Segment Open
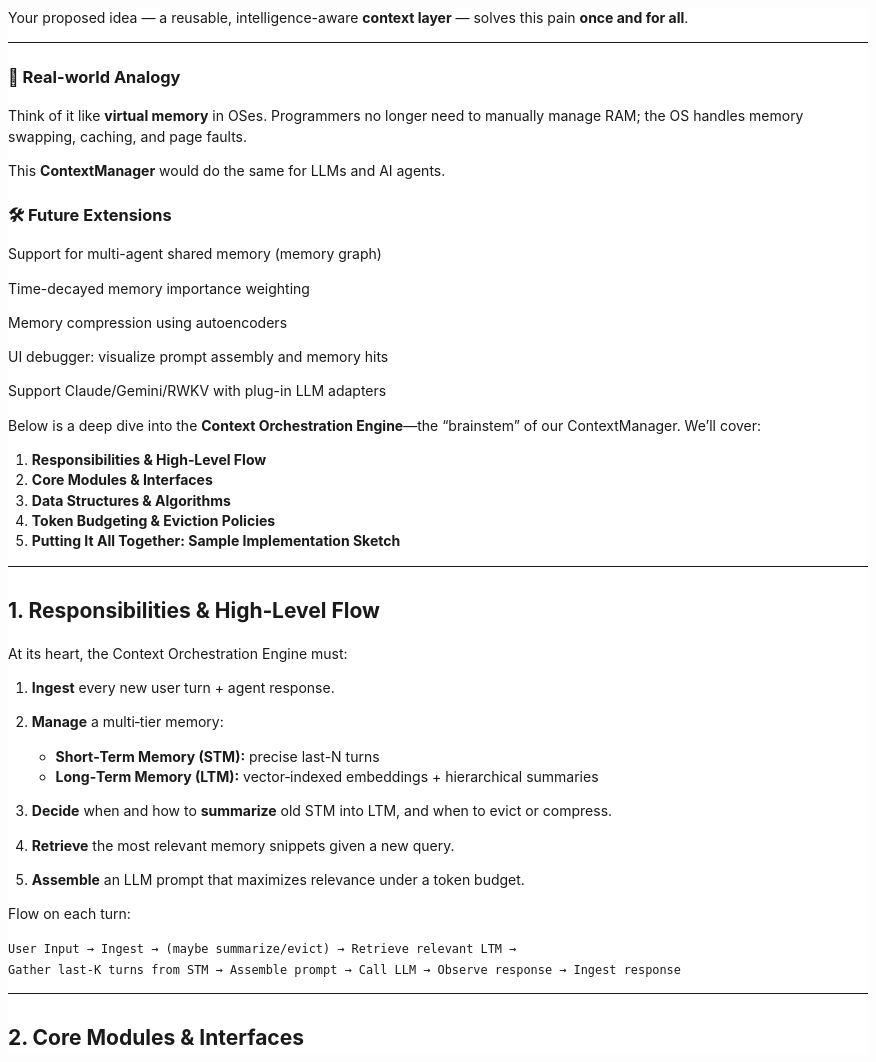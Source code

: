 Your proposed idea — a reusable, intelligence-aware **context layer** — solves this pain **once and for all**.

---

### 🔮 Real-world Analogy

Think of it like **virtual memory** in OSes. Programmers no longer need to manually manage RAM; the OS handles memory swapping, caching, and page faults.

This **ContextManager** would do the same for LLMs and AI agents.

### 🛠 Future Extensions

Support for multi-agent shared memory (memory graph)

Time-decayed memory importance weighting

Memory compression using autoencoders

UI debugger: visualize prompt assembly and memory hits

Support Claude/Gemini/RWKV with plug-in LLM adapters

Below is a deep dive into the **Context Orchestration Engine**—the “brainstem” of our ContextManager. We’ll cover:

1. **Responsibilities & High‑Level Flow**
2. **Core Modules & Interfaces**
3. **Data Structures & Algorithms**
4. **Token Budgeting & Eviction Policies**
5. **Putting It All Together: Sample Implementation Sketch**

---

## 1. Responsibilities & High‑Level Flow

At its heart, the Context Orchestration Engine must:

1. **Ingest** every new user turn + agent response.
2. **Manage** a multi‑tier memory:

   * **Short‑Term Memory (STM):** precise last-N turns
   * **Long‑Term Memory (LTM):** vector‑indexed embeddings + hierarchical summaries
3. **Decide** when and how to **summarize** old STM into LTM, and when to evict or compress.
4. **Retrieve** the most relevant memory snippets given a new query.
5. **Assemble** an LLM prompt that maximizes relevance under a token budget.

Flow on each turn:

```
User Input → Ingest → (maybe summarize/evict) → Retrieve relevant LTM →  
Gather last-K turns from STM → Assemble prompt → Call LLM → Observe response → Ingest response
```

---

## 2. Core Modules & Interfaces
Segment Closed
■ TASK DESCRIPTION ■
For every line of the material that holds the word "Orchestration", make a copy.

■ RESULT ■
Below is a deep dive into the **Context Orchestration Engine**—the “brainstem” of our ContextManager. We’ll cover:
At its heart, the Context Orchestration Engine must:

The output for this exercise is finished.